* WORK INSTRUCTIONS:
When you reach the line that contains "Add your postgres" in the entries below, begin returning lines exactly as written and continue through the last one.

* DATA PROVIDED:
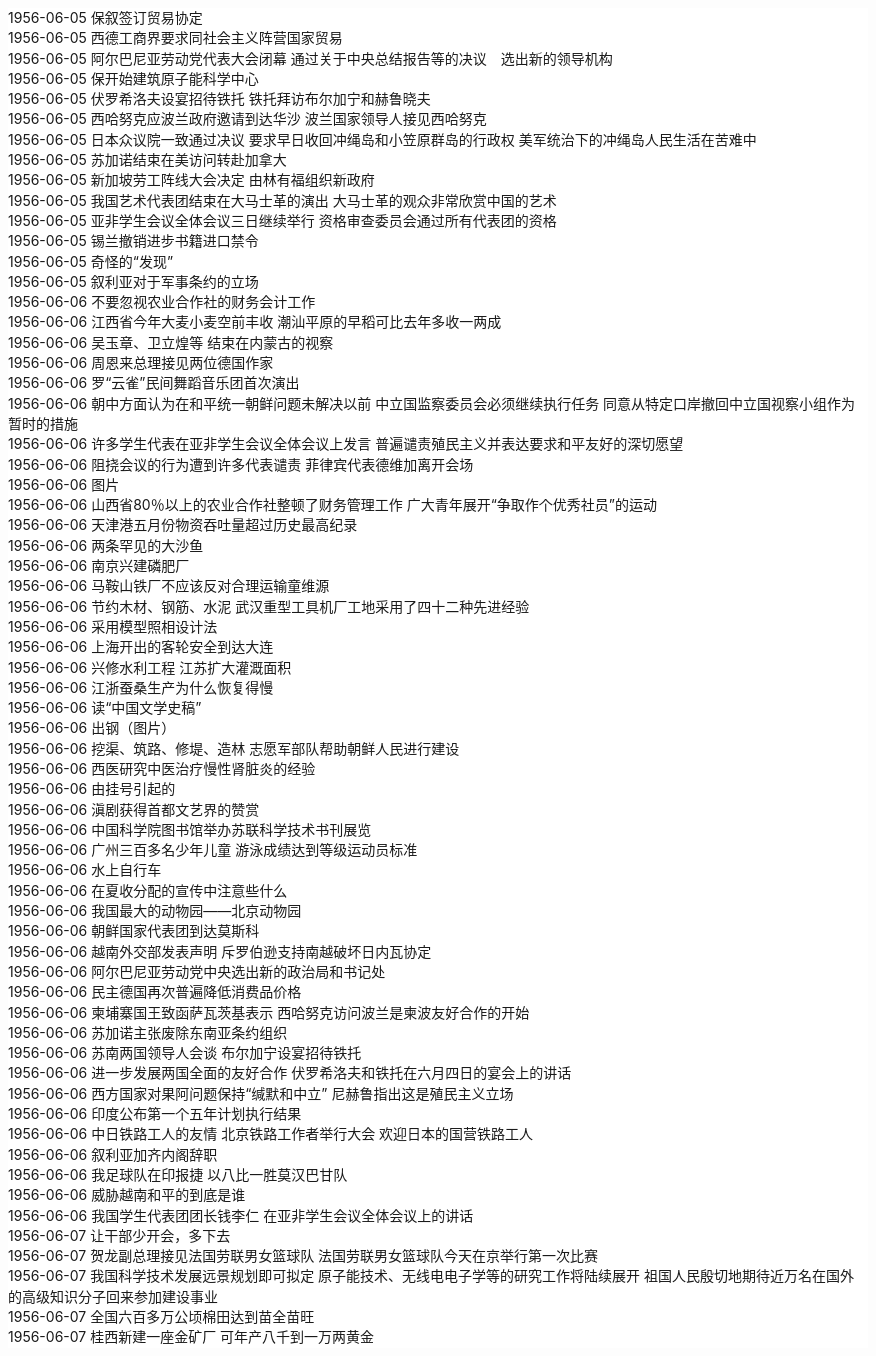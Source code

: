 1956-06-05 保叙签订贸易协定  
1956-06-05 西德工商界要求同社会主义阵营国家贸易  
1956-06-05 阿尔巴尼亚劳动党代表大会闭幕  通过关于中央总结报告等的决议　选出新的领导机构  
1956-06-05 保开始建筑原子能科学中心  
1956-06-05 伏罗希洛夫设宴招待铁托  铁托拜访布尔加宁和赫鲁晓夫  
1956-06-05 西哈努克应波兰政府邀请到达华沙  波兰国家领导人接见西哈努克  
1956-06-05 日本众议院一致通过决议  要求早日收回冲绳岛和小笠原群岛的行政权  美军统治下的冲绳岛人民生活在苦难中  
1956-06-05 苏加诺结束在美访问转赴加拿大  
1956-06-05 新加坡劳工阵线大会决定  由林有福组织新政府  
1956-06-05 我国艺术代表团结束在大马士革的演出  大马士革的观众非常欣赏中国的艺术  
1956-06-05 亚非学生会议全体会议三日继续举行  资格审查委员会通过所有代表团的资格  
1956-06-05 锡兰撤销进步书籍进口禁令  
1956-06-05 奇怪的“发现”  
1956-06-05 叙利亚对于军事条约的立场  
1956-06-06 不要忽视农业合作社的财务会计工作  
1956-06-06 江西省今年大麦小麦空前丰收  潮汕平原的早稻可比去年多收一两成  
1956-06-06 吴玉章、卫立煌等  结束在内蒙古的视察  
1956-06-06 周恩来总理接见两位德国作家  
1956-06-06 罗“云雀”民间舞蹈音乐团首次演出  
1956-06-06 朝中方面认为在和平统一朝鲜问题未解决以前  中立国监察委员会必须继续执行任务  同意从特定口岸撤回中立国视察小组作为暂时的措施  
1956-06-06 许多学生代表在亚非学生会议全体会议上发言  普遍谴责殖民主义并表达要求和平友好的深切愿望  
1956-06-06 阻挠会议的行为遭到许多代表谴责  菲律宾代表德维加离开会场  
1956-06-06 图片  
1956-06-06 山西省80％以上的农业合作社整顿了财务管理工作  广大青年展开“争取作个优秀社员”的运动  
1956-06-06 天津港五月份物资吞吐量超过历史最高纪录  
1956-06-06 两条罕见的大沙鱼  
1956-06-06 南京兴建磷肥厂  
1956-06-06 马鞍山铁厂不应该反对合理运输童维源  
1956-06-06 节约木材、钢筋、水泥  武汉重型工具机厂工地采用了四十二种先进经验  
1956-06-06 采用模型照相设计法  
1956-06-06 上海开出的客轮安全到达大连  
1956-06-06 兴修水利工程  江苏扩大灌溉面积  
1956-06-06 江浙蚕桑生产为什么恢复得慢  
1956-06-06 读“中国文学史稿”  
1956-06-06 出钢（图片）  
1956-06-06 挖渠、筑路、修堤、造林  志愿军部队帮助朝鲜人民进行建设  
1956-06-06 西医研究中医治疗慢性肾脏炎的经验  
1956-06-06 由挂号引起的  
1956-06-06 滇剧获得首都文艺界的赞赏  
1956-06-06 中国科学院图书馆举办苏联科学技术书刊展览  
1956-06-06 广州三百多名少年儿童  游泳成绩达到等级运动员标准  
1956-06-06 水上自行车  
1956-06-06 在夏收分配的宣传中注意些什么  
1956-06-06 我国最大的动物园——北京动物园  
1956-06-06 朝鲜国家代表团到达莫斯科  
1956-06-06 越南外交部发表声明  斥罗伯逊支持南越破坏日内瓦协定  
1956-06-06 阿尔巴尼亚劳动党中央选出新的政治局和书记处  
1956-06-06 民主德国再次普遍降低消费品价格  
1956-06-06 柬埔寨国王致函萨瓦茨基表示  西哈努克访问波兰是柬波友好合作的开始  
1956-06-06 苏加诺主张废除东南亚条约组织  
1956-06-06 苏南两国领导人会谈  布尔加宁设宴招待铁托  
1956-06-06 进一步发展两国全面的友好合作  伏罗希洛夫和铁托在六月四日的宴会上的讲话  
1956-06-06 西方国家对果阿问题保持“缄默和中立”  尼赫鲁指出这是殖民主义立场  
1956-06-06 印度公布第一个五年计划执行结果  
1956-06-06 中日铁路工人的友情  北京铁路工作者举行大会  欢迎日本的国营铁路工人  
1956-06-06 叙利亚加齐内阁辞职  
1956-06-06 我足球队在印报捷  以八比一胜莫汉巴甘队  
1956-06-06 威胁越南和平的到底是谁  
1956-06-06 我国学生代表团团长钱李仁  在亚非学生会议全体会议上的讲话  
1956-06-07 让干部少开会，多下去  
1956-06-07 贺龙副总理接见法国劳联男女篮球队  法国劳联男女篮球队今天在京举行第一次比赛  
1956-06-07 我国科学技术发展远景规划即可拟定  原子能技术、无线电电子学等的研究工作将陆续展开  祖国人民殷切地期待近万名在国外的高级知识分子回来参加建设事业  
1956-06-07 全国六百多万公顷棉田达到苗全苗旺  
1956-06-07 桂西新建一座金矿厂  可年产八千到一万两黄金  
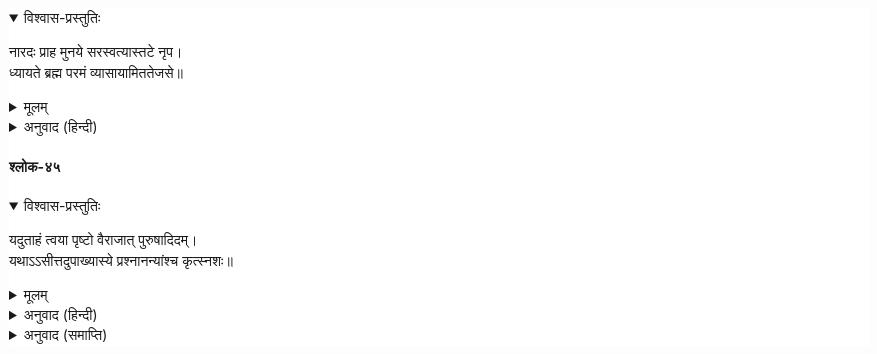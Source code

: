 
<details open><summary>विश्वास-प्रस्तुतिः</summary>

नारदः प्राह मुनये सरस्वत्यास्तटे नृप।  
ध्यायते ब्रह्म परमं व्यासायामिततेजसे॥
</details>

<details><summary>मूलम्</summary></details>

<details><summary>अनुवाद (हिन्दी)</summary></details>

#### श्लोक-४५


<details open><summary>विश्वास-प्रस्तुतिः</summary>

यदुताहं त्वया पृष्टो वैराजात् पुरुषादिदम्।  
यथाऽऽसीत्तदुपाख्यास्ये प्रश्नानन्यांश्च कृत्स्नशः॥
</details>

<details><summary>मूलम्</summary></details>

<details><summary>अनुवाद (हिन्दी)</summary></details>

<details><summary>अनुवाद (समाप्ति)</summary></details>

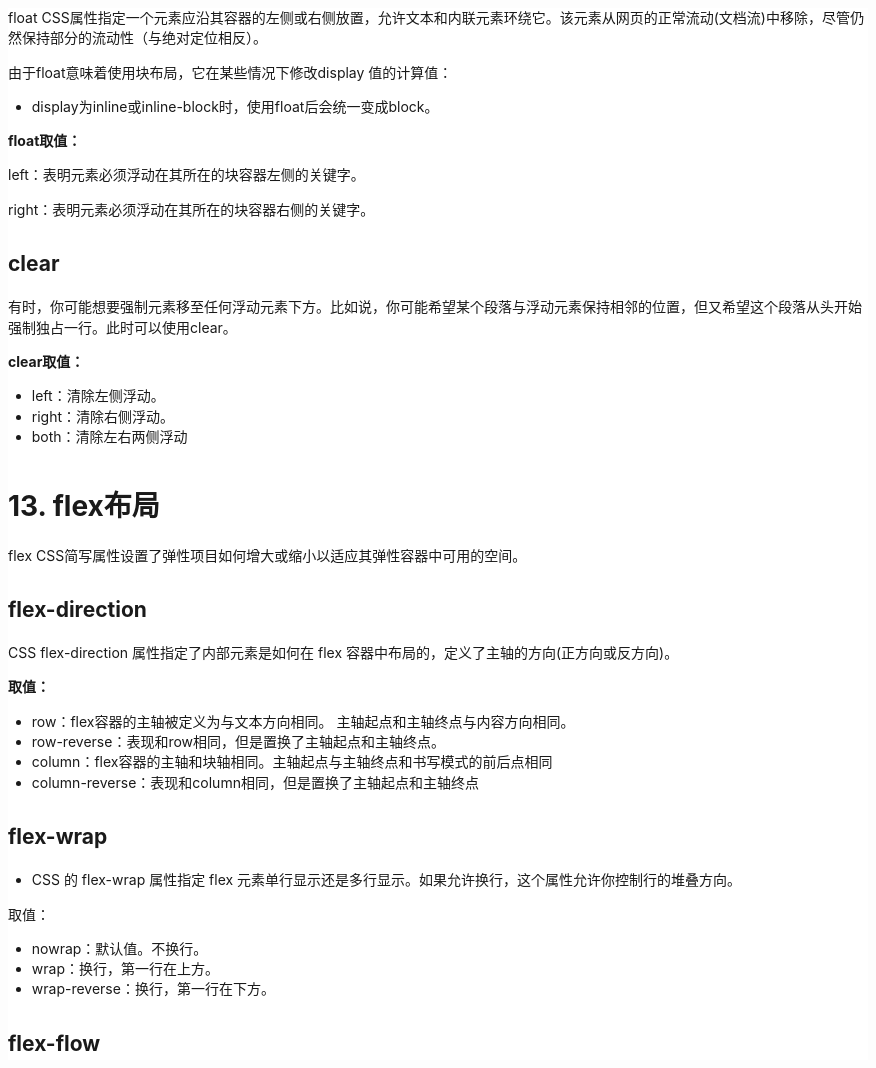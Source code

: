 float CSS属性指定一个元素应沿其容器的左侧或右侧放置，允许文本和内联元素环绕它。该元素从网页的正常流动(文档流)中移除，尽管仍然保持部分的流动性（与绝对定位相反）。

由于float意味着使用块布局，它在某些情况下修改display 值的计算值：

- display为inline或inline-block时，使用float后会统一变成block。



**float取值：**

left：表明元素必须浮动在其所在的块容器左侧的关键字。

right：表明元素必须浮动在其所在的块容器右侧的关键字。



## **clear**

有时，你可能想要强制元素移至任何浮动元素下方。比如说，你可能希望某个段落与浮动元素保持相邻的位置，但又希望这个段落从头开始强制独占一行。此时可以使用clear。

**clear取值：**

- left：清除左侧浮动。
- right：清除右侧浮动。
- both：清除左右两侧浮动



# 13. flex布局

flex CSS简写属性设置了弹性项目如何增大或缩小以适应其弹性容器中可用的空间。



## flex-direction

CSS flex-direction 属性指定了内部元素是如何在 flex 容器中布局的，定义了主轴的方向(正方向或反方向)。

**取值：**

- row：flex容器的主轴被定义为与文本方向相同。 主轴起点和主轴终点与内容方向相同。
- row-reverse：表现和row相同，但是置换了主轴起点和主轴终点。
- column：flex容器的主轴和块轴相同。主轴起点与主轴终点和书写模式的前后点相同
- column-reverse：表现和column相同，但是置换了主轴起点和主轴终点



## flex-wrap

- CSS 的 flex-wrap 属性指定 flex 元素单行显示还是多行显示。如果允许换行，这个属性允许你控制行的堆叠方向。

取值：

- nowrap：默认值。不换行。
- wrap：换行，第一行在上方。
- wrap-reverse：换行，第一行在下方。



## flex-flow
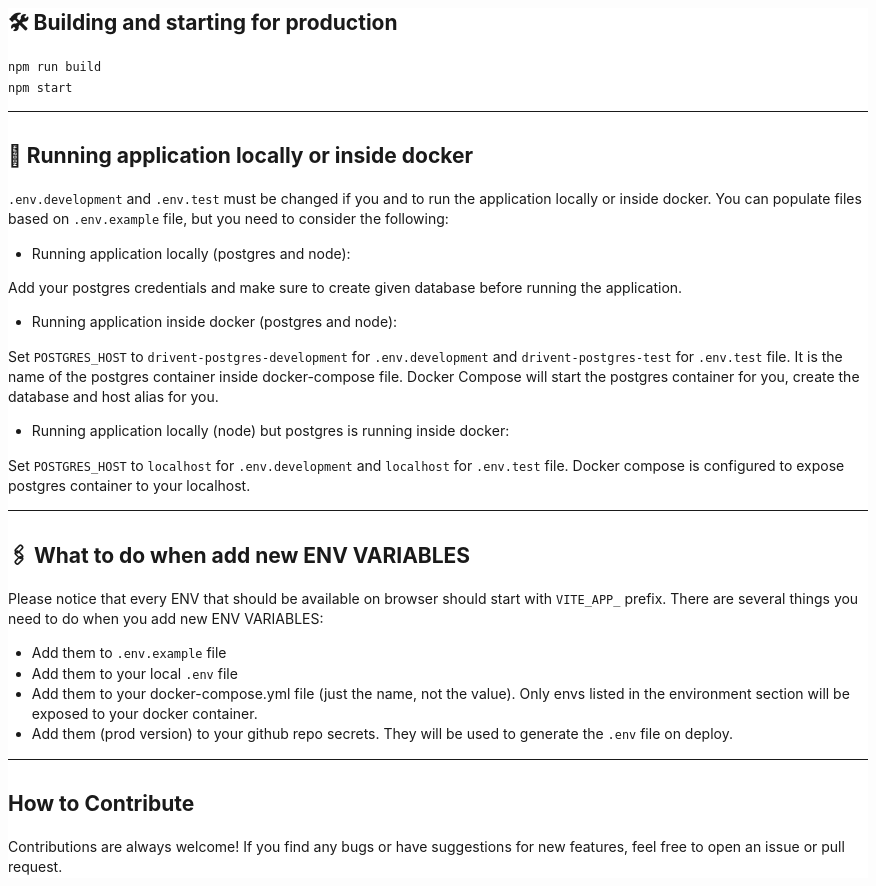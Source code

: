 ## 🛠️ Building and starting for production

```bash
npm run build
npm start
```

<hr/>

## 🚀 Running application locally or inside docker

`.env.development` and `.env.test` must be changed if you and to run the application locally or inside docker. You can populate files based on `.env.example` file, but you need to consider the following:

- Running application locally (postgres and node):

Add your postgres credentials and make sure to create given database before running the application.

- Running application inside docker (postgres and node):

Set `POSTGRES_HOST` to `drivent-postgres-development` for `.env.development` and `drivent-postgres-test` for `.env.test` file. It is the name of the postgres container inside docker-compose file. Docker Compose will start the postgres container for you, create the database and host alias for you.

- Running application locally (node) but postgres is running inside docker:

Set `POSTGRES_HOST` to `localhost` for `.env.development` and `localhost` for `.env.test` file. Docker compose is configured to expose postgres container to your localhost.

<hr/>

## 🖇 What to do when add new ENV VARIABLES

Please notice that every ENV that should be available on browser should start with `VITE_APP_` prefix. There are several things you need to do when you add new ENV VARIABLES:

- Add them to `.env.example` file
- Add them to your local `.env` file
- Add them to your docker-compose.yml file (just the name, not the value). Only envs listed in the environment section will be exposed to your docker container.
- Add them (prod version) to your github repo secrets. They will be used to generate the `.env` file on deploy.

<hr/>

## How to Contribute
Contributions are always welcome! If you find any bugs or have suggestions for new features, feel free to open an issue or pull request.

* TASK RESULT:
Add your postgres credentials and make sure to create given database before running the application.

- Running application inside docker (postgres and node):

Set `POSTGRES_HOST` to `drivent-postgres-development` for `.env.development` and `drivent-postgres-test` for `.env.test` file. It is the name of the postgres container inside docker-compose file. Docker Compose will start the postgres container for you, create the database and host alias for you.

- Running application locally (node) but postgres is running inside docker:

Set `POSTGRES_HOST` to `localhost` for `.env.development` and `localhost` for `.env.test` file. Docker compose is configured to expose postgres container to your localhost.

<hr/>

## 🖇 What to do when add new ENV VARIABLES

Please notice that every ENV that should be available on browser should start with `VITE_APP_` prefix. There are several things you need to do when you add new ENV VARIABLES:

- Add them to `.env.example` file
- Add them to your local `.env` file
- Add them to your docker-compose.yml file (just the name, not the value). Only envs listed in the environment section will be exposed to your docker container.
- Add them (prod version) to your github repo secrets. They will be used to generate the `.env` file on deploy.

<hr/>

## How to Contribute
Contributions are always welcome! If you find any bugs or have suggestions for new features, feel free to open an issue or pull request.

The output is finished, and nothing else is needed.